[Listed entries Boundary: Start]

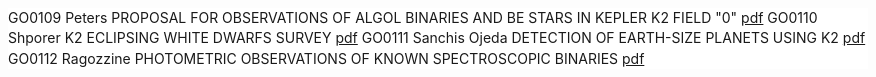   <tr>
   <td>
      GO0109
   </td>
   <td>
      Peters
   </td>
   <td>
      PROPOSAL FOR OBSERVATIONS OF ALGOL BINARIES AND BE STARS IN KEPLER K2 FIELD "0"
   </td>
   <td>
     <a href="docs/Campaigns/C0/GO0109_Peters.pdf" class="btn btn-primary btn-xs"><i class="fa fa-download fa-margin"></i> pdf</a>
  </td>
  </tr>
  
  <tr>
   <td>
      GO0110
   </td>
   <td>
      Shporer
   </td>
   <td>
      K2 ECLIPSING WHITE DWARFS SURVEY
   </td>
   <td>
     <a href="docs/Campaigns/C0/GO0110_Shporer.pdf" class="btn btn-primary btn-xs"><i class="fa fa-download fa-margin"></i> pdf</a>
  </td>
  </tr>
  
  <tr>
   <td>
      GO0111
   </td>
   <td>
      Sanchis Ojeda
   </td>
   <td>
      DETECTION OF EARTH-SIZE PLANETS USING K2
   </td>
   <td>
     <a href="docs/Campaigns/C0/GO0111_SanchisOjeda.pdf" class="btn btn-primary btn-xs"><i class="fa fa-download fa-margin"></i> pdf</a>
  </td>
  </tr>
  
  <tr>
   <td>
      GO0112
   </td>
   <td>
      Ragozzine
   </td>
   <td>
      PHOTOMETRIC OBSERVATIONS OF KNOWN SPECTROSCOPIC BINARIES
   </td>
   <td>
     <a href="docs/Campaigns/C0/GO0112_Ragozzine.pdf" class="btn btn-primary btn-xs"><i class="fa fa-download fa-margin"></i> pdf</a>
  </td>
  </tr>
  
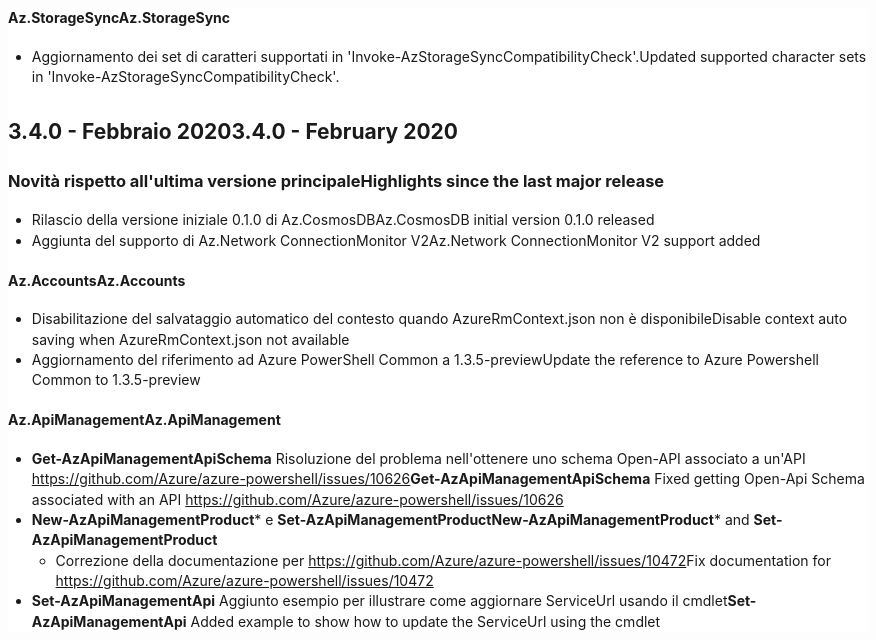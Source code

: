 #### <a name="azstoragesync"></a><span data-ttu-id="9eb0b-325">Az.StorageSync</span><span class="sxs-lookup"><span data-stu-id="9eb0b-325">Az.StorageSync</span></span>
* <span data-ttu-id="9eb0b-326">Aggiornamento dei set di caratteri supportati in 'Invoke-AzStorageSyncCompatibilityCheck'.</span><span class="sxs-lookup"><span data-stu-id="9eb0b-326">Updated supported character sets in 'Invoke-AzStorageSyncCompatibilityCheck'.</span></span>

## <a name="340---february-2020"></a><span data-ttu-id="9eb0b-327">3.4.0 - Febbraio 2020</span><span class="sxs-lookup"><span data-stu-id="9eb0b-327">3.4.0 - February 2020</span></span>
### <a name="highlights-since-the-last-major-release"></a><span data-ttu-id="9eb0b-328">Novità rispetto all'ultima versione principale</span><span class="sxs-lookup"><span data-stu-id="9eb0b-328">Highlights since the last major release</span></span>
* <span data-ttu-id="9eb0b-329">Rilascio della versione iniziale 0.1.0 di Az.CosmosDB</span><span class="sxs-lookup"><span data-stu-id="9eb0b-329">Az.CosmosDB initial version 0.1.0 released</span></span>
* <span data-ttu-id="9eb0b-330">Aggiunta del supporto di Az.Network ConnectionMonitor V2</span><span class="sxs-lookup"><span data-stu-id="9eb0b-330">Az.Network ConnectionMonitor V2 support added</span></span>

#### <a name="azaccounts"></a><span data-ttu-id="9eb0b-331">Az.Accounts</span><span class="sxs-lookup"><span data-stu-id="9eb0b-331">Az.Accounts</span></span>
* <span data-ttu-id="9eb0b-332">Disabilitazione del salvataggio automatico del contesto quando AzureRmContext.json non è disponibile</span><span class="sxs-lookup"><span data-stu-id="9eb0b-332">Disable context auto saving when AzureRmContext.json not available</span></span>
* <span data-ttu-id="9eb0b-333">Aggiornamento del riferimento ad Azure PowerShell Common a 1.3.5-preview</span><span class="sxs-lookup"><span data-stu-id="9eb0b-333">Update the reference to Azure Powershell Common to 1.3.5-preview</span></span>

#### <a name="azapimanagement"></a><span data-ttu-id="9eb0b-334">Az.ApiManagement</span><span class="sxs-lookup"><span data-stu-id="9eb0b-334">Az.ApiManagement</span></span>
* <span data-ttu-id="9eb0b-335">**Get-AzApiManagementApiSchema** Risoluzione del problema nell'ottenere uno schema Open-API associato a un'API   https://github.com/Azure/azure-powershell/issues/10626</span><span class="sxs-lookup"><span data-stu-id="9eb0b-335">**Get-AzApiManagementApiSchema** Fixed getting Open-Api Schema associated with an API   https://github.com/Azure/azure-powershell/issues/10626</span></span>
* <span data-ttu-id="9eb0b-336">**New-AzApiManagementProduct**\* e **Set-AzApiManagementProduct**</span><span class="sxs-lookup"><span data-stu-id="9eb0b-336">**New-AzApiManagementProduct**\* and **Set-AzApiManagementProduct**</span></span>
  - <span data-ttu-id="9eb0b-337">Correzione della documentazione per https://github.com/Azure/azure-powershell/issues/10472</span><span class="sxs-lookup"><span data-stu-id="9eb0b-337">Fix documentation for https://github.com/Azure/azure-powershell/issues/10472</span></span>
* <span data-ttu-id="9eb0b-338">**Set-AzApiManagementApi** Aggiunto esempio per illustrare come aggiornare ServiceUrl usando il cmdlet</span><span class="sxs-lookup"><span data-stu-id="9eb0b-338">**Set-AzApiManagementApi** Added example to show how to update the ServiceUrl using the cmdlet</span></span>
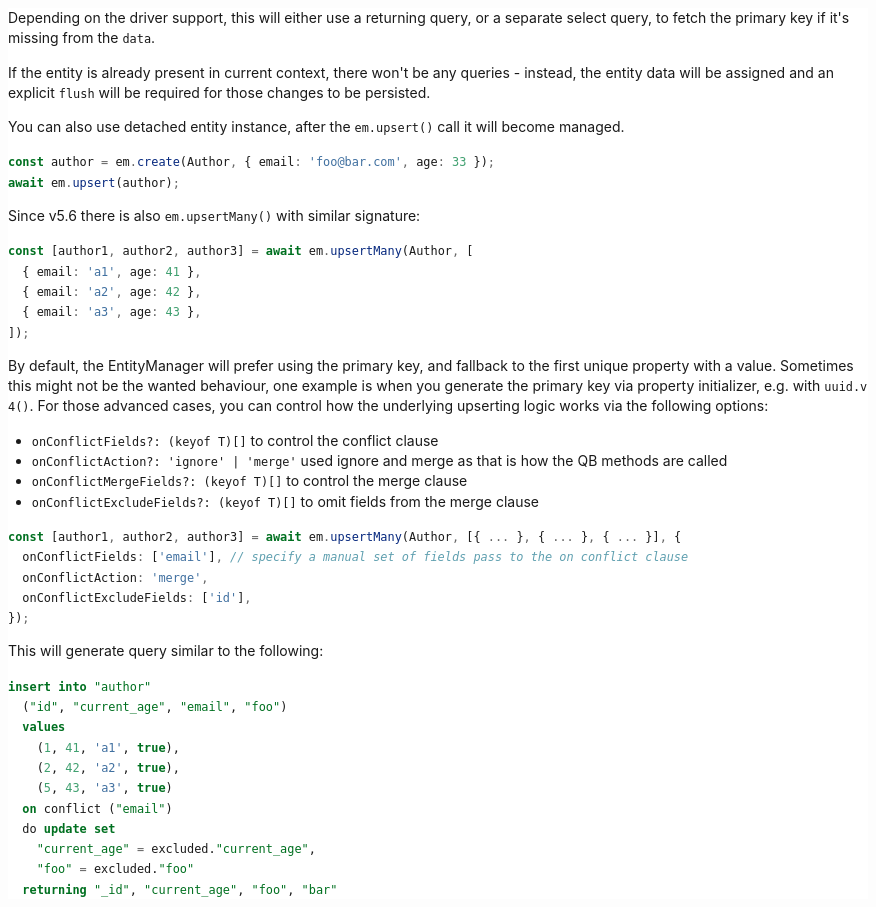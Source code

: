 Depending on the driver support, this will either use a returning query, or a separate select query, to fetch the primary key if it's missing from the `data`.

If the entity is already present in current context, there won't be any queries - instead, the entity data will be assigned and an explicit `flush` will be required for those changes to be persisted.

You can also use detached entity instance, after the `em.upsert()` call it will become managed.

```ts
const author = em.create(Author, { email: 'foo@bar.com', age: 33 });
await em.upsert(author);
```

Since v5.6 there is also `em.upsertMany()` with similar signature:

```ts
const [author1, author2, author3] = await em.upsertMany(Author, [
  { email: 'a1', age: 41 },
  { email: 'a2', age: 42 },
  { email: 'a3', age: 43 },
]);
```

By default, the EntityManager will prefer using the primary key, and fallback to the first unique property with a value. Sometimes this might not be the wanted behaviour, one example is when you generate the primary key via property initializer, e.g. with `uuid.v4()`. For those advanced cases, you can control how the underlying upserting logic works via the following options:

- `onConflictFields?: (keyof T)[]` to control the conflict clause
- `onConflictAction?: 'ignore' | 'merge'` used ignore and merge as that is how the QB methods are called
- `onConflictMergeFields?: (keyof T)[]` to control the merge clause
- `onConflictExcludeFields?: (keyof T)[]` to omit fields from the merge clause

```ts
const [author1, author2, author3] = await em.upsertMany(Author, [{ ... }, { ... }, { ... }], {
  onConflictFields: ['email'], // specify a manual set of fields pass to the on conflict clause
  onConflictAction: 'merge',
  onConflictExcludeFields: ['id'],
});
```

This will generate query similar to the following:

```sql
insert into "author"
  ("id", "current_age", "email", "foo")
  values
    (1, 41, 'a1', true),
    (2, 42, 'a2', true),
    (5, 43, 'a3', true)
  on conflict ("email")
  do update set
    "current_age" = excluded."current_age",
    "foo" = excluded."foo"
  returning "_id", "current_age", "foo", "bar"
```
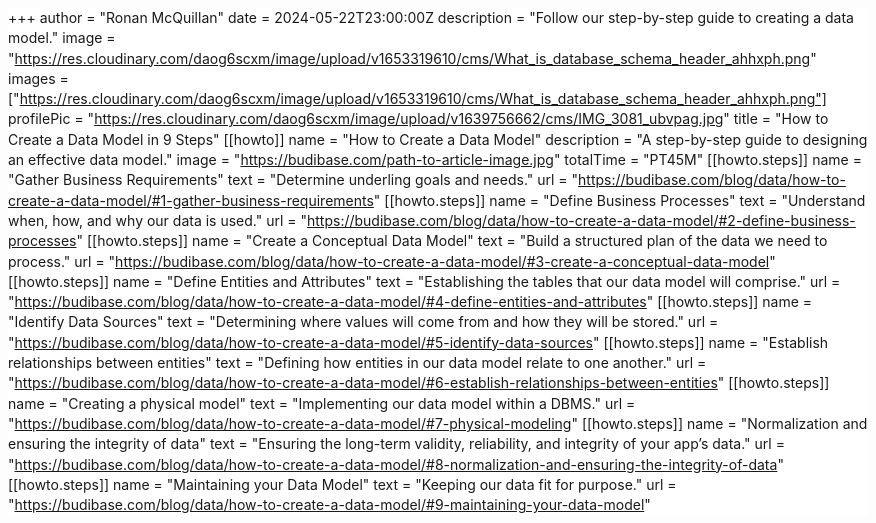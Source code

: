 +++
author = "Ronan McQuillan"
date = 2024-05-22T23:00:00Z
description = "Follow our step-by-step guide to creating a data model."
image = "https://res.cloudinary.com/daog6scxm/image/upload/v1653319610/cms/What_is_database_schema_header_ahhxph.png"
images = ["https://res.cloudinary.com/daog6scxm/image/upload/v1653319610/cms/What_is_database_schema_header_ahhxph.png"]
profilePic = "https://res.cloudinary.com/daog6scxm/image/upload/v1639756662/cms/IMG_3081_ubvpag.jpg"
title = "How to Create a Data Model in 9 Steps"
[[howto]]
name = "How to Create a Data Model"
description = "A step-by-step guide to designing an effective data model."
image = "https://budibase.com/path-to-article-image.jpg"
totalTime = "PT45M"
[[howto.steps]]
name = "Gather Business Requirements"
text = "Determine underling goals and needs."
url = "https://budibase.com/blog/data/how-to-create-a-data-model/#1-gather-business-requirements"
[[howto.steps]]
name = "Define Business Processes"
text = "Understand when, how, and why our data is used."
url = "https://budibase.com/blog/data/how-to-create-a-data-model/#2-define-business-processes"
[[howto.steps]]
name = "Create a Conceptual Data Model"
text = "Build a structured plan of the data we need to process."
url = "https://budibase.com/blog/data/how-to-create-a-data-model/#3-create-a-conceptual-data-model"
[[howto.steps]]
name = "Define Entities and Attributes"
text = "Establishing the tables that our data model will comprise."
url = "https://budibase.com/blog/data/how-to-create-a-data-model/#4-define-entities-and-attributes"
[[howto.steps]]
name = "Identify Data Sources"
text = "Determining where values will come from and how they will be stored."
url = "https://budibase.com/blog/data/how-to-create-a-data-model/#5-identify-data-sources"
[[howto.steps]]
name = "Establish relationships between entities"
text = "Defining how entities in our data model relate to one another."
url = "https://budibase.com/blog/data/how-to-create-a-data-model/#6-establish-relationships-between-entities"
[[howto.steps]]
name = "Creating a physical model"
text = "Implementing our data model within a DBMS."
url = "https://budibase.com/blog/data/how-to-create-a-data-model/#7-physical-modeling"
[[howto.steps]]
name = "Normalization and ensuring the integrity of data"
text = "Ensuring the long-term validity, reliability, and integrity of your app’s data."
url = "https://budibase.com/blog/data/how-to-create-a-data-model/#8-normalization-and-ensuring-the-integrity-of-data"
[[howto.steps]]
name = "Maintaining your Data Model"
text = "Keeping our data fit for purpose."
url = "https://budibase.com/blog/data/how-to-create-a-data-model/#9-maintaining-your-data-model"
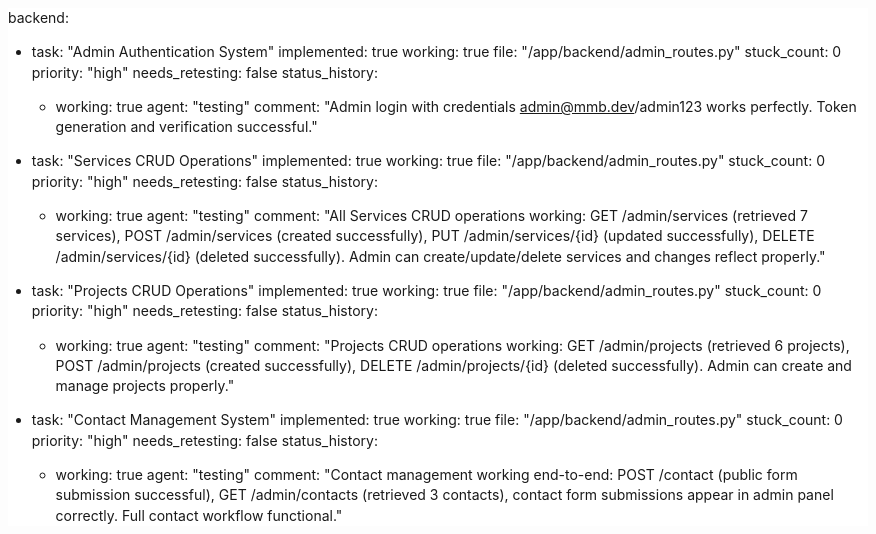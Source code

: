 backend:
  - task: "Admin Authentication System"
    implemented: true
    working: true
    file: "/app/backend/admin_routes.py"
    stuck_count: 0
    priority: "high"
    needs_retesting: false
    status_history:
      - working: true
        agent: "testing"
        comment: "Admin login with credentials admin@mmb.dev/admin123 works perfectly. Token generation and verification successful."

  - task: "Services CRUD Operations"
    implemented: true
    working: true
    file: "/app/backend/admin_routes.py"
    stuck_count: 0
    priority: "high"
    needs_retesting: false
    status_history:
      - working: true
        agent: "testing"
        comment: "All Services CRUD operations working: GET /admin/services (retrieved 7 services), POST /admin/services (created successfully), PUT /admin/services/{id} (updated successfully), DELETE /admin/services/{id} (deleted successfully). Admin can create/update/delete services and changes reflect properly."

  - task: "Projects CRUD Operations"
    implemented: true
    working: true
    file: "/app/backend/admin_routes.py"
    stuck_count: 0
    priority: "high"
    needs_retesting: false
    status_history:
      - working: true
        agent: "testing"
        comment: "Projects CRUD operations working: GET /admin/projects (retrieved 6 projects), POST /admin/projects (created successfully), DELETE /admin/projects/{id} (deleted successfully). Admin can create and manage projects properly."

  - task: "Contact Management System"
    implemented: true
    working: true
    file: "/app/backend/admin_routes.py"
    stuck_count: 0
    priority: "high"
    needs_retesting: false
    status_history:
      - working: true
        agent: "testing"
        comment: "Contact management working end-to-end: POST /contact (public form submission successful), GET /admin/contacts (retrieved 3 contacts), contact form submissions appear in admin panel correctly. Full contact workflow functional."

[Listed entries Boundary: End]

## Directions for this task
Search the entries for the string "successfully" and return each line where it turns up.

## Output of the task
        comment: "All Services CRUD operations working: GET /admin/services (retrieved 7 services), POST /admin/services (created successfully), PUT /admin/services/{id} (updated successfully), DELETE /admin/services/{id} (deleted successfully). Admin can create/update/delete services and changes reflect properly."
        comment: "Projects CRUD operations working: GET /admin/projects (retrieved 6 projects), POST /admin/projects (created successfully), DELETE /admin/projects/{id} (deleted successfully). Admin can create and manage projects properly."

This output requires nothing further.